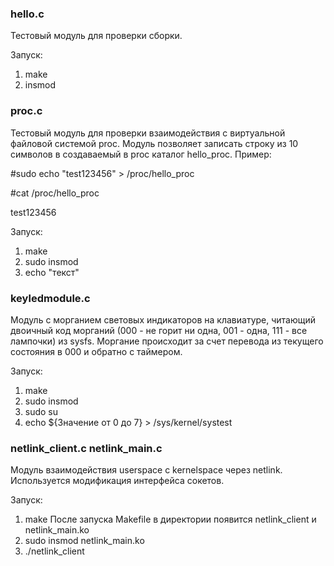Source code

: ### hello.c
Тестовый модуль для проверки сборки.

Запуск:
1) make
2) insmod

### proc.c
Тестовый модуль для проверки взаимодействия с виртуальной файловой системой proc.
Модуль позволяет записать строку из 10 символов в создаваемый в proc каталог hello_proc.
Пример:

#sudo echo "test123456" > /proc/hello_proc

#cat /proc/hello_proc

test123456

Запуск:
1) make
2) sudo insmod
2) echo "текст"

### keyledmodule.c
Модуль с морганием световых индикаторов на клавиатуре, читающий двоичный код морганий (000 - не горит ни одна, 001 - одна, 111 - все лампочки) из sysfs. Моргание происходит за счет перевода из текущего состояния в 000 и обратно с таймером.

Запуск:
1) make
2) sudo insmod
2) sudo su
3) echo ${Значение от 0 до 7} > /sys/kernel/systest

### netlink_client.c netlink_main.c
Модуль взаимодействия userspace c kernelspace через netlink. Используется модификация интерфейса сокетов.

Запуск:
1) make
После запуска Makefile в директории появится netlink_client и netlink_main.ko
3) sudo insmod netlink_main.ko
4) ./netlink_client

*YOUR TASK*: Each record above should be duplicated word for word, with no pictures included.

*TASK SOLUTION*:
Source code

: ### hello.c
Тестовый модуль для проверки сборки.

Запуск:
1) make
2) insmod

### proc.c
Тестовый модуль для проверки взаимодействия с виртуальной файловой системой proc.
Модуль позволяет записать строку из 10 символов в создаваемый в proc каталог hello_proc.
Пример:

#sudo echo "test123456" > /proc/hello_proc

#cat /proc/hello_proc

test123456

Запуск:
1) make
2) sudo insmod
2) echo "текст"

### keyledmodule.c
Модуль с морганием световых индикаторов на клавиатуре, читающий двоичный код морганий (000 - не горит ни одна, 001 - одна, 111 - все лампочки) из sysfs. Моргание происходит за счет перевода из текущего состояния в 000 и обратно с таймером.

Запуск:
1) make
2) sudo insmod
2) sudo su
3) echo ${Значение от 0 до 7} > /sys/kernel/systest

### netlink_client.c netlink_main.c
Модуль взаимодействия userspace c kernelspace через netlink. Используется модификация интерфейса сокетов.

Запуск:
1) make
После запуска Makefile в директории появится netlink_client и netlink_main.ko
3) sudo insmod netlink_main.ko
4) ./netlink_client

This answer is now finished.